Brooke was walking toward them, and with him Dr. Moratuwa, newly outfitted in saffron- colored baggy shorts and T-shirt. They were the work clothes of a Buddhist technician. "Oh, no," Turner said. He dropped his wrench with a thud.

Seria said, "Now you see why I had to leave, don't you? My family locked him up. I had to break adat and help Brooke set him free. It was my obligation, my dharma!"

"I guess that makes sense," Turner said. "But it's gonna take me a while, that's all. Couldn't you have warned me?"

"I tried to! I wrote you on the Net!" She saw he was crestfallen, and squeezed his hand. "I guess the plans broke down. Well, we can improvise."

"Good day, Mr. Choi," said Moratuwa. "It was very brave of you to cast in your lot with us. It was a gallant gesture."

"Thanks," Turner said. He took a deep breath. So they were all leaving. It was a shock, but he could deal with it. He'd just have to start over and think it through from a different angle. At least Seria was coming along.

He felt a little better now. He was starting to get it under control.

Moratuwa sighed. "And I wish it could have worked."

"Your brother's coming," Brooke told Seria gloomily. "Remember this was all my fault."

They had a good head wind, but the crown prince's helicopter came on faster, its drone growing to a roar. A Gurkha palace guard crouched on the broad orange float outside the canopy, cradling a light machine gun. His gold-braided dress uniform flapped in the chopper's downwash.

The chopper circled the boat once. "We've had it," Brooke said. "Well, at least it's not a patrol boat with those damned Exocet missiles. It's family business with the princess on board. They'll hush it all up. You can always depend on adat." He patted Moratuwa's shoulder. "Looks like you get a cell mate after all, old man."

Seria ignored them. She was looking up anxiously. "Poor Omar," she said. She cupped her hands to her mouth. "Brother, be careful!" she shouted.

The prince's copilot handed the guard a loudspeaker. The guard raised it and began to shout a challenge.

The tone of the chopper's engines suddenly changed. Plumes of brown smoke billowed from the chromed exhausts. The prince veered away suddenly, fighting the controls. The guard, caught off balance, tumbled headlong into the ocean. The Dayak crew, who had been waiting for the order to reef sails, began laughing wildly.

"What in hell?" Brooke said.

The chopper pancaked down heavily into the bay, rocking in the ship's wake. Spurting caramel-colored smoke, its engines died with a hideous grinding. The ship sailed on. They watched silently as the drenched guard swam slowly up and clung to the chopper's float.

Brooke raised his eyes to heaven. "Lord Buddha, forgive my doubts...."

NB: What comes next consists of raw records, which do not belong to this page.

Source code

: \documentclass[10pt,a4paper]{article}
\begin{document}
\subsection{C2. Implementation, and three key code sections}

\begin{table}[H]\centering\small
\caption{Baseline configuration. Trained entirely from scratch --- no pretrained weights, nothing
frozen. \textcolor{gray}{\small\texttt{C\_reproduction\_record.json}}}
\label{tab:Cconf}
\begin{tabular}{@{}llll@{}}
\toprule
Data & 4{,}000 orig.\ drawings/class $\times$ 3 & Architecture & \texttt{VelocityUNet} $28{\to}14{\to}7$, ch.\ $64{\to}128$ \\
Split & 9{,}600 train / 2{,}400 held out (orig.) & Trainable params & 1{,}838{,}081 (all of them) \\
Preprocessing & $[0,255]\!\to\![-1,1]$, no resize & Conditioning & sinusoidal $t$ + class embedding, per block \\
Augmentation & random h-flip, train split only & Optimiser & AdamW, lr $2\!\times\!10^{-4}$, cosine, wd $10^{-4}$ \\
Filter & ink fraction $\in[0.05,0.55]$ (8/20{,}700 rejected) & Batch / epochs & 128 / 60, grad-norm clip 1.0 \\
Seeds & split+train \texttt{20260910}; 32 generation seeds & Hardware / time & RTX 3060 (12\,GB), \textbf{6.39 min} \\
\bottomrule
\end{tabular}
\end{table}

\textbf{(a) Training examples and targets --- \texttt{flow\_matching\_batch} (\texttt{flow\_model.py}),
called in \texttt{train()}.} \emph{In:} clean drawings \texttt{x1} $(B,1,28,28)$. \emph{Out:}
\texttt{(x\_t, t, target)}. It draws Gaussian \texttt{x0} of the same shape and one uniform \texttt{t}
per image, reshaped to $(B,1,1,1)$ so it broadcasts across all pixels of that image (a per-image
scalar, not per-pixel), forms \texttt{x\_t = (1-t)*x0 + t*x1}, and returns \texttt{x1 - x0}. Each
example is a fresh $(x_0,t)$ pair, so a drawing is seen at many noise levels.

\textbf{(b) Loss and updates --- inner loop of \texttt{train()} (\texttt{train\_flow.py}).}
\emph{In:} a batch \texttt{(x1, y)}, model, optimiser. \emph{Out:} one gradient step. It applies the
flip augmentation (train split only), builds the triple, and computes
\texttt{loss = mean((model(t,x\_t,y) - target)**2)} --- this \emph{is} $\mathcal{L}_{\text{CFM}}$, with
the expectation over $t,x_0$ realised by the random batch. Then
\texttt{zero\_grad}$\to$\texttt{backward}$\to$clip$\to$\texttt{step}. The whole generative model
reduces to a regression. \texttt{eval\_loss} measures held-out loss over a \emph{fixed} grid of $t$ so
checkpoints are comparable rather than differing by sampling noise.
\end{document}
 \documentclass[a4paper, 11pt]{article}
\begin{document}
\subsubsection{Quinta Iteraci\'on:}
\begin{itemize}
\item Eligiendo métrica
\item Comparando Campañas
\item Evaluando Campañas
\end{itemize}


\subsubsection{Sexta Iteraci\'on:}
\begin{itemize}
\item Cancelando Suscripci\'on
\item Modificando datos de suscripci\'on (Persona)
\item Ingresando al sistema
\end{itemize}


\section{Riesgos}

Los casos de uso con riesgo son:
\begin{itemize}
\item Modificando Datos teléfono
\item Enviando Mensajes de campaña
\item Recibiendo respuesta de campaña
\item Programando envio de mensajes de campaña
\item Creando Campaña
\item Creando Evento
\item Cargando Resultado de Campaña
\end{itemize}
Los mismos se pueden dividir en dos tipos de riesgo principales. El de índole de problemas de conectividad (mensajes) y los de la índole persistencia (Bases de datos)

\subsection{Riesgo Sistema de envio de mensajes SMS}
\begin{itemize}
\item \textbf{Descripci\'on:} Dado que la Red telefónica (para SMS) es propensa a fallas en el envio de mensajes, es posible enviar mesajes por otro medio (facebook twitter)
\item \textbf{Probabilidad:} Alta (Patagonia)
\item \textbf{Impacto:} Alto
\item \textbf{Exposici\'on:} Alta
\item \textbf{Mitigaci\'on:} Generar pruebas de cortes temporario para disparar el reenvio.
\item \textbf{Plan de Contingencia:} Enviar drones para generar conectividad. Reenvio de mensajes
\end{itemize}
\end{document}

"Sugar," Seria said sadly. "I put a bag of sugar in brother's fuel tank. I ruined his beautiful helicopter. Poor Omar, he really loves that machine."

Brooke stared at her, then burst into cackling laughter. Regally, Seria ignored him. She stared at the dwindling shore, her eyes bright. "Goodbye, Brunei. You cannot hold us now."

"Where are we going?" Turner said.

"To the West," said Moratuwa. "The Ocean Arks will spread for many years. I must set the example by carrying the word to the greatest global center of unsustainable industry."

Brooke grinned. "He means America, man."

"We shall start in Hawaii. It is also tropical, and our expertise will find ready application there."

"Wait a minute," Turner said. "I turned my back on all that! Look, I turned down a fortune so I could stay in the East."

Seria took his arm, smiling radiantly. "You're such a dreamer, darling. What a wonderful gesture. I love you, Turner."

"Look," said Brooke, "I left behind my building, my title of nobility, and all my old mates. I'm older than you, so my romantic gestures come first."

"But," Turner said, "it was all decided. I was going to help you in Brunei. I had ideas, plans. Now none of it makes any sense."

Moratuwa smiled. "The world is not built from your blueprints, young man."

"Whose, then?" Turner demanded. "Yours?"

"Nobody's, really," Brooke said. "We all just have to do our best with whatever comes up. Bricolage, remember?" Brooke spread his hands. "But it's a geezer's world, kid. We got your number, and we got you outnumbered. Fast cars and future shock and that hot Western trip... that's another century. We like slow days in the sun. We like a place to belong and gentle things around us." He smiled. "Okay, you're a little wired now, but you'll calm down by the time we reach Hawaii. There's a lot of retrofit work there. You'll be one of us!" He gestured at the satellite dish. "We'll set this up and call your banks first thing."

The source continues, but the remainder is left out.